--- Task objective ---
This calls for a word-for-word copy of all the data, with each picture removed.

--- Excerpted data ---

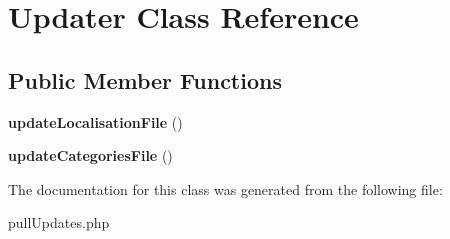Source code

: \hypertarget{classUpdater}{
\section{Updater Class Reference}
\label{classUpdater}
}
\subsection*{Public Member Functions}
\begin{DoxyCompactItemize}
\item 
\hypertarget{classUpdater_ac2b7dba1655de5667429fb0faa4b588c}{
{\bfseries updateLocalisationFile} ()}
\label{classUpdater_ac2b7dba1655de5667429fb0faa4b588c}

\item 
\hypertarget{classUpdater_ad0a7978c7cb610eb0f0394bc1f039419}{
{\bfseries updateCategoriesFile} ()}
\label{classUpdater_ad0a7978c7cb610eb0f0394bc1f039419}

\end{DoxyCompactItemize}


The documentation for this class was generated from the following file:\begin{DoxyCompactItemize}
\item 
pullUpdates.php\end{DoxyCompactItemize}
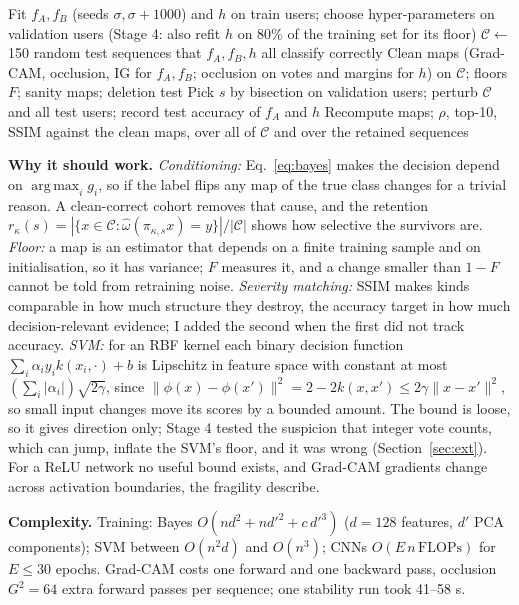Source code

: \documentclass[11pt]{article}
\DeclareMathOperator*{\argmax}{arg\,max}
\begin{document}
\begin{algorithm}[!tb]
\caption{Attribution stability for one fold and repeat}\label{alg:stab}
\begin{algorithmic}[1]
\State Fit $f_A,f_B$ (seeds $\sigma,\sigma{+}1000$) and $h$ on train users; choose hyper-parameters on validation users (Stage 4: also refit $h$ on 80\% of the training set for its floor)
\State $\mathcal C\leftarrow$ 150 random test sequences that $f_A,f_B,h$ all classify correctly
\State Clean maps (Grad-CAM, occlusion, IG for $f_A,f_B$; occlusion on votes and margins for $h$) on $\mathcal C$; floors $F$; sanity maps; deletion test
  \State Pick $s$ by bisection on validation users; perturb $\mathcal C$ and all test users; record test accuracy of $f_A$ and $h$
  \State Recompute maps; $\rho$, top-10, SSIM against the clean maps, over all of $\mathcal C$ and over the retained sequences
\EndFor
\end{algorithmic}
\end{algorithm}

\textbf{Why it should work.} \emph{Conditioning:} Eq.~\eqref{eq:bayes} makes the decision depend on $\argmax_i g_i$, so if the label flips any map of the true class changes for a trivial reason. A clean-correct cohort removes that cause, and the retention $r_\kappa(s)=|\{x\in\mathcal C:\hat\omega(\pi_{\kappa,s}x)=y\}|/|\mathcal C|$ shows how selective the survivors are. \emph{Floor:} a map is an estimator that depends on a finite training sample and on initialisation, so it has variance; $F$ measures it, and a change smaller than $1-F$ cannot be told from retraining noise. \emph{Severity matching:} SSIM makes kinds comparable in how much structure they destroy, the accuracy target in how much decision-relevant evidence; I added the second when the first did not track accuracy. \emph{SVM:} for an RBF kernel each binary decision function $\sum_i\alpha_i y_i k(x_i,\cdot)+b$ is Lipschitz in feature space with constant at most $(\sum_i|\alpha_i|)\sqrt{2\gamma}$, since $\|\phi(x)-\phi(x')\|^2=2-2k(x,x')\le2\gamma\|x-x'\|^2$, so small input changes move its scores by a bounded amount. The bound is loose, so it gives direction only; Stage 4 tested the suspicion that integer vote counts, which can jump, inflate the SVM's floor, and it was wrong (Section~\ref{sec:ext}). For a ReLU network no useful bound exists, and Grad-CAM gradients change across activation boundaries, the fragility \citet{ghorbani2019fragile} describe.

\textbf{Complexity.} Training: Bayes $O(nd^2+nd'^2+c\,d'^3)$ ($d=128$ features, $d'$ PCA components); SVM between $O(n^2d)$ and $O(n^3)$; CNNs $O(E\,n\,\mathrm{FLOPs})$ for $E\le30$ epochs. Grad-CAM costs one forward and one backward pass, occlusion $G^2=64$ extra forward passes per sequence; one stability run took 41--58 s.
\end{document}
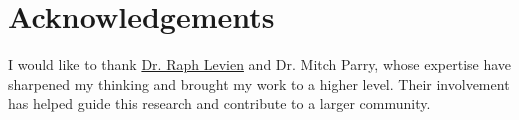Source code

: \section*{Acknowledgements} 
I would like to thank \href{https://levien.com}{Dr. Raph Levien} and Dr. Mitch Parry, whose expertise have sharpened my thinking and brought my work to a higher level. Their involvement has helped guide this research and contribute to a larger community.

--- Answer box ---
Source code

: \hypertarget{classUpdater}{
\section{Updater Class Reference}
\label{classUpdater}
}
\subsection*{Public Member Functions}
\begin{DoxyCompactItemize}
\item 
\hypertarget{classUpdater_ac2b7dba1655de5667429fb0faa4b588c}{
{\bfseries updateLocalisationFile} ()}
\label{classUpdater_ac2b7dba1655de5667429fb0faa4b588c}

\item 
\hypertarget{classUpdater_ad0a7978c7cb610eb0f0394bc1f039419}{
{\bfseries updateCategoriesFile} ()}
\label{classUpdater_ad0a7978c7cb610eb0f0394bc1f039419}

\end{DoxyCompactItemize}


The documentation for this class was generated from the following file:\begin{DoxyCompactItemize}
\item 
pullUpdates.php\end{DoxyCompactItemize}
Source code

: \documentclass[11pt]{article}
\DeclareMathOperator*{\argmax}{arg\,max}
\begin{document}
\begin{algorithm}[!tb]
\caption{Attribution stability for one fold and repeat}\label{alg:stab}
\begin{algorithmic}[1]
\State Fit $f_A,f_B$ (seeds $\sigma,\sigma{+}1000$) and $h$ on train users; choose hyper-parameters on validation users (Stage 4: also refit $h$ on 80\% of the training set for its floor)
\State $\mathcal C\leftarrow$ 150 random test sequences that $f_A,f_B,h$ all classify correctly
\State Clean maps (Grad-CAM, occlusion, IG for $f_A,f_B$; occlusion on votes and margins for $h$) on $\mathcal C$; floors $F$; sanity maps; deletion test
  \State Pick $s$ by bisection on validation users; perturb $\mathcal C$ and all test users; record test accuracy of $f_A$ and $h$
  \State Recompute maps; $\rho$, top-10, SSIM against the clean maps, over all of $\mathcal C$ and over the retained sequences
\EndFor
\end{algorithmic}
\end{algorithm}

\textbf{Why it should work.} \emph{Conditioning:} Eq.~\eqref{eq:bayes} makes the decision depend on $\argmax_i g_i$, so if the label flips any map of the true class changes for a trivial reason. A clean-correct cohort removes that cause, and the retention $r_\kappa(s)=|\{x\in\mathcal C:\hat\omega(\pi_{\kappa,s}x)=y\}|/|\mathcal C|$ shows how selective the survivors are. \emph{Floor:} a map is an estimator that depends on a finite training sample and on initialisation, so it has variance; $F$ measures it, and a change smaller than $1-F$ cannot be told from retraining noise. \emph{Severity matching:} SSIM makes kinds comparable in how much structure they destroy, the accuracy target in how much decision-relevant evidence; I added the second when the first did not track accuracy. \emph{SVM:} for an RBF kernel each binary decision function $\sum_i\alpha_i y_i k(x_i,\cdot)+b$ is Lipschitz in feature space with constant at most $(\sum_i|\alpha_i|)\sqrt{2\gamma}$, since $\|\phi(x)-\phi(x')\|^2=2-2k(x,x')\le2\gamma\|x-x'\|^2$, so small input changes move its scores by a bounded amount. The bound is loose, so it gives direction only; Stage 4 tested the suspicion that integer vote counts, which can jump, inflate the SVM's floor, and it was wrong (Section~\ref{sec:ext}). For a ReLU network no useful bound exists, and Grad-CAM gradients change across activation boundaries, the fragility \citet{ghorbani2019fragile} describe.

\textbf{Complexity.} Training: Bayes $O(nd^2+nd'^2+c\,d'^3)$ ($d=128$ features, $d'$ PCA components); SVM between $O(n^2d)$ and $O(n^3)$; CNNs $O(E\,n\,\mathrm{FLOPs})$ for $E\le30$ epochs. Grad-CAM costs one forward and one backward pass, occlusion $G^2=64$ extra forward passes per sequence; one stability run took 41--58 s.
\end{document}
Source code

: \section*{Acknowledgements} 
I would like to thank \href{https://levien.com}{Dr. Raph Levien} and Dr. Mitch Parry, whose expertise have sharpened my thinking and brought my work to a higher level. Their involvement has helped guide this research and contribute to a larger community.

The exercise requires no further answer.